その後の世界を支配することになったキリスト教徒から疎まれ、蔑まれ、抑圧され、人権の概念が西洋社会に浸透する近代まで人扱いされる事のなかったユダヤ民族は、遂に20世紀に入り、ヒトラーの政治によって絶滅する民族として標的にされます。この絶滅政策(ホロコースト)によって、ほんの数年の間に600万人のヨーロッパのユダヤ人が虐殺されました。そういう筆舌に尽くし難い苦難、苦痛、艱難の末に、現在のイスラエル国は誕生しました。イスラエルはアメリカ、イギリスという第二次世界大戦後の世界の指導国となった国連常任理事国の二ヵ国の後ろ盾があって今日に至っています。


ユダヤ民族が追放された二千年の間に、ユダヤの地には様々な民族が流れ着いては定住し、また離れては新しい民族が流れ込んでは定住するという事が繰り返されてきました。そしてヨーロッパがこの地を植民地として侵略する以前までは、様々な民族が、様々な出自を持つ人々が、様々な宗教を抱く人々が、穏やかに共に暮らしていたといいます。そこには現在のパレスチナ民族もユダヤ民族も、その他のイスラム教信徒も、キリスト教信徒も、もしかしたら土着の宗教の信徒もいたことだと思います。

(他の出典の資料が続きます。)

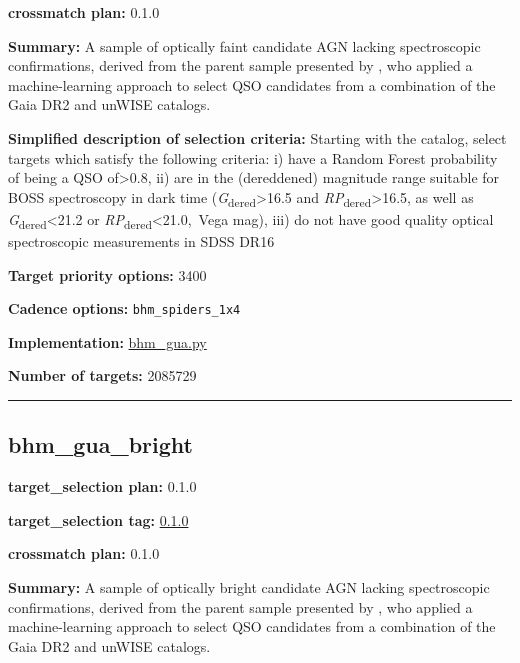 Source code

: \noindent\textbf{crossmatch plan:} 0.1.0

\noindent\textbf{Summary:} A sample of optically faint candidate AGN lacking
spectroscopic confirmations, derived from the parent sample presented by
\citet{Shu2019}, who applied a machine-learning approach to select QSO
candidates from a combination of the Gaia DR2 and unWISE catalogs.

\noindent\textbf{Simplified description of selection criteria:} Starting with the
\citet{Shu2019} catalog, select targets which satisfy the following
criteria: i) have a Random Forest probability of being a QSO
of\textgreater0.8, ii) are in the (dereddened) magnitude range suitable
for BOSS spectroscopy in dark time
(\emph{G}\textsubscript{dered}\textgreater16.5 and
\emph{RP}\textsubscript{dered}\textgreater16.5, as well as
\emph{G}\textsubscript{dered}\textless21.2 or
\emph{RP}\textsubscript{dered}\textless21.0,~Vega mag), iii) do not have
good quality optical spectroscopic measurements in SDSS DR16


\noindent\textbf{Target priority options:} 3400

\noindent\textbf{Cadence options:} \texttt{bhm\_spiders\_1x4}

\noindent\textbf{Implementation:}
\href{https://github.com/sdss/target_selection/blob/0.1.0/python/target_selection/cartons/bhm_gua.py}{bhm\_gua.py}

\noindent\textbf{Number of targets:} 2085729

\begin{center}\rule{0.5\linewidth}{0.5pt}\end{center}

\hypertarget{bhm_gua_bright_plan0.1.0}{%
\subsection{bhm\_gua\_bright}\label{bhm_gua_bright_plan0.1.0}}

\noindent\textbf{target\_selection plan:} 0.1.0

\noindent\textbf{target\_selection tag:}
\href{https://github.com/sdss/target_selection/tree/0.1.0/}{0.1.0}

\noindent\textbf{crossmatch plan:} 0.1.0

\noindent\textbf{Summary:} A sample of optically bright candidate AGN lacking
spectroscopic confirmations, derived from the parent sample presented by
\citet{Shu2019}, who applied a machine-learning approach to select QSO
candidates from a combination of the Gaia DR2 and unWISE catalogs.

もしかしたら、その時代こそが、イエスが望んでいた社会であったのではないかと想像します。


今、その地は、軍事力と経済力を持つイスラエルが、パレスチナ民族の自治区に攻め入り、パレスチナの抵抗できない人々、病人、老人、女性、子供、妊婦、新生児、障害者を、テロリストと一色単にして、象が蟻の集団を踏み潰すように殺しています。イスラエルが本格的な戦闘を開始して一ヶ月あまりで二万人のパレスチナ人が殺されました。この中の八千人は子供です。この殺戮行為は、イスラエルが止めない限り、続きます。この惨劇を、アメリカをはじめヨーロッパが黙認している限り終わる事はありません。

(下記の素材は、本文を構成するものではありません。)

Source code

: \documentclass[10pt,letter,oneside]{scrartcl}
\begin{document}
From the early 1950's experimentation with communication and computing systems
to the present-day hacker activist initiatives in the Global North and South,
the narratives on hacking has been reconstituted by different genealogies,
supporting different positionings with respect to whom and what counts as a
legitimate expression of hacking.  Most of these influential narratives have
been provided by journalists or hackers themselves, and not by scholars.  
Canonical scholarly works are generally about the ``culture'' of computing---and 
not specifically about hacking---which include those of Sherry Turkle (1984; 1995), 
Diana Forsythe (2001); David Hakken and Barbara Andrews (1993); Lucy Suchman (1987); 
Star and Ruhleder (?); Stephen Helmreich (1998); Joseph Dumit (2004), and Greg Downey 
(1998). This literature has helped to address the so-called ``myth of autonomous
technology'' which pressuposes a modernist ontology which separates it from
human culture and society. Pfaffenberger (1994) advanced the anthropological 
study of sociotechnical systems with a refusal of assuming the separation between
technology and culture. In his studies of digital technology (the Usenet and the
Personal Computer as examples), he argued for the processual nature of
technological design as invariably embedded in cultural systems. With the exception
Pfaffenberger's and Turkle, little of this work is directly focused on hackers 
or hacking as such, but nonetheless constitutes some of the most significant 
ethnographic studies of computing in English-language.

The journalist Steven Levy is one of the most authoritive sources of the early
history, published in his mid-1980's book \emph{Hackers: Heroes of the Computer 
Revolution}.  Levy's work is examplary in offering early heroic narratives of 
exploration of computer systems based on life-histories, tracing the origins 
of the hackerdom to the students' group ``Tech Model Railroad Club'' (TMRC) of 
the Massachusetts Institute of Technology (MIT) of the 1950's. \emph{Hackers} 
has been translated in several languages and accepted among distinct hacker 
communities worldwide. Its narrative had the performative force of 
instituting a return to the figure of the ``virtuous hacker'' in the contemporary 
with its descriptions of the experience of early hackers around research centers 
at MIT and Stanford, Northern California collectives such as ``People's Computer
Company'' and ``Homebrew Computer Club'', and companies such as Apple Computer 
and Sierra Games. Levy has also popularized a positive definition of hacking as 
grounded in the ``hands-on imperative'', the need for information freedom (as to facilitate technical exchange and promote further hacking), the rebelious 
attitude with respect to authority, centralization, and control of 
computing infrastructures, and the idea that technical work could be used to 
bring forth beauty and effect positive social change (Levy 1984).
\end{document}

マタイによる福音書の二章に、ヘロデ王の幼児虐殺のエピソードが記されています。

ユダヤの真の王がベツレヘムで誕生するという預言を占星術師から伝えられたヘロデ王が、ベツレヘムとその周辺で生まれた二歳以下の幼児を皆殺しにしたというエピソードです。ヨセフとマリアは主が使わされた使いの警告に従い、幼子イエスの命を守りました。

子供は私たち人類の未来の希望であり、救世主となりえる存在です。子供たちを、その親を殺す事は、二千年前の悪夢を再び甦られる事に繋がりかねません。


この戦争、そしてロシアによるウクライナ侵略戦争も同様です。その他、あらゆる戦争、殺戮行為も同様です。子供や女性、か弱き人を虐待し、蹂躙し、いじめという暴力も同様です。欺す、偽る事も同様です。誹謗中傷も同様です。

即時、中止にしなければなりません。

そうしなければ、きっと主の天罰が、ロシアに、イスラエルに、そして私たち人類に下されるかもしれません。

そうならないためにも、クリスマスに、私たちは誓わねばなりません。